AMD is quite competitive with Nvidia at the moment... the problem is that you can't buy any of their GPUs since they are being instantly bought up by cryptocurrency miners.
On a more serious note, Nvidia used its superior marketing to bind a substantial part of the professional segment to its hardware, since they were the only party to offer decent quality programming tools. Unfortunately, the Khronos group failed at the practical aspect of their job regarding OpenCL, which is partly the reason why we have the proprietary mess we have today. CUDA is inherently very dangerous, since using it means voluntarily creating a monopolist who is in total control of your business — and a single mistake from Nvidia would mean a disaster for the CUDA users. And recent PR debacles show that Nvidia is getting too cocky with their status.

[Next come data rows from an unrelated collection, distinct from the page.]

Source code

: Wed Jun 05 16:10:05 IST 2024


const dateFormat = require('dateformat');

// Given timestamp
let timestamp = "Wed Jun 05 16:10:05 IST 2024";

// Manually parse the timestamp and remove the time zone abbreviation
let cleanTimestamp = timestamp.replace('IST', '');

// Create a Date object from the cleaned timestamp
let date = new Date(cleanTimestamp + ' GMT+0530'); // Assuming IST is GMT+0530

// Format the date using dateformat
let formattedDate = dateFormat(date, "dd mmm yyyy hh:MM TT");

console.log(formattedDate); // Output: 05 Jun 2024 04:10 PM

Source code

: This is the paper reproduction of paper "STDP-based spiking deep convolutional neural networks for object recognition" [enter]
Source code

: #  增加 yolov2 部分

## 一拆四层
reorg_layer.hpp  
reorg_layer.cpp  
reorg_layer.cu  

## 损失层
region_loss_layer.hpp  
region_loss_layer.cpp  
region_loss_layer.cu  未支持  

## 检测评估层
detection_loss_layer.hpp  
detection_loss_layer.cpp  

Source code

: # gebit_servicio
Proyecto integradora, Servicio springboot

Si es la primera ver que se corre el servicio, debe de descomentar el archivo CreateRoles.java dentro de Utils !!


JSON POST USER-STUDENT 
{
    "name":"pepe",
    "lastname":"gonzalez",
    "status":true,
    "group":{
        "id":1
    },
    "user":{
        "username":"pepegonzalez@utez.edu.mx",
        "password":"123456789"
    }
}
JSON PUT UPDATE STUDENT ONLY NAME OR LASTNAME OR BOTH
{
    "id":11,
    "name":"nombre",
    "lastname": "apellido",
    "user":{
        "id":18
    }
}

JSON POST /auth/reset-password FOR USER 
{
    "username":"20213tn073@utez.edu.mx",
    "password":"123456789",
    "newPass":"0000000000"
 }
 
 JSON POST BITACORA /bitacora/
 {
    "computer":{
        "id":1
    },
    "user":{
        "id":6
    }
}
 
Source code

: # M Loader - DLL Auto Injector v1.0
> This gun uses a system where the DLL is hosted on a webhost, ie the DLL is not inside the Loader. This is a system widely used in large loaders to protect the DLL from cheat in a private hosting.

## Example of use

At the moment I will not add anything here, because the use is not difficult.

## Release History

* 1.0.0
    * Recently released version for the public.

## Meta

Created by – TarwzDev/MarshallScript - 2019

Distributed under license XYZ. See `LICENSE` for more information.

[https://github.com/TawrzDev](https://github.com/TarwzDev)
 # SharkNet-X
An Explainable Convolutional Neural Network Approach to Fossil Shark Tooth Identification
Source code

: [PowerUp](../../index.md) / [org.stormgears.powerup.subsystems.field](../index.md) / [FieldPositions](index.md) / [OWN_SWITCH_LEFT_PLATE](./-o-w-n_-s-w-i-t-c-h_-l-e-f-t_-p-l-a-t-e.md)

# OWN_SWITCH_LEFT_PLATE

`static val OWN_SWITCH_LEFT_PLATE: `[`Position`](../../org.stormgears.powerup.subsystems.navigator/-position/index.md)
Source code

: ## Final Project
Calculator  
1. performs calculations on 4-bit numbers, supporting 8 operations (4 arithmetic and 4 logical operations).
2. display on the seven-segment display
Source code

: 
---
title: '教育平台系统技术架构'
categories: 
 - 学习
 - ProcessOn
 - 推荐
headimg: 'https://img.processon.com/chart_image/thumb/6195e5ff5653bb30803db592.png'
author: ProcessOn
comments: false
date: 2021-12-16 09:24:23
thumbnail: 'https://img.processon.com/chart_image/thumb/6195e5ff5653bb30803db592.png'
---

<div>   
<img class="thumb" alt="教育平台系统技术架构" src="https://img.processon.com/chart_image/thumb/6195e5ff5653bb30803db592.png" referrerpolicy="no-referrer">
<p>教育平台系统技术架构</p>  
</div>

As far as hardware goes, current AMD's offerings are technologically a superior product. They offer more flexible setups, proper task scheduling in hardware, adaptive execution etc (and your an see that in complex workflows such as raytracing, where Vega outperforms everything else). Nvidia's GPUs are simpler, which is probably also the reason why they are more energy efficient and ultimately perform so well in embarrassingly parallel tasks. Of course, technological superiority does not necessarily translate to a better product — Nvidia's success is in part good marketing and in part smart decisions as to which tradeoffs to make.
I think my point is that your premise might be wrong: while you are correct that Nvidia has much higher market share and visibility in pro market, its not really the case that AMD's GPUs are inferior. AMD is in an awkward position right now, so much is sure, and it will be difficult for them to bounce back — especially since a lot of damage has been done already by users who helped create the monopolist.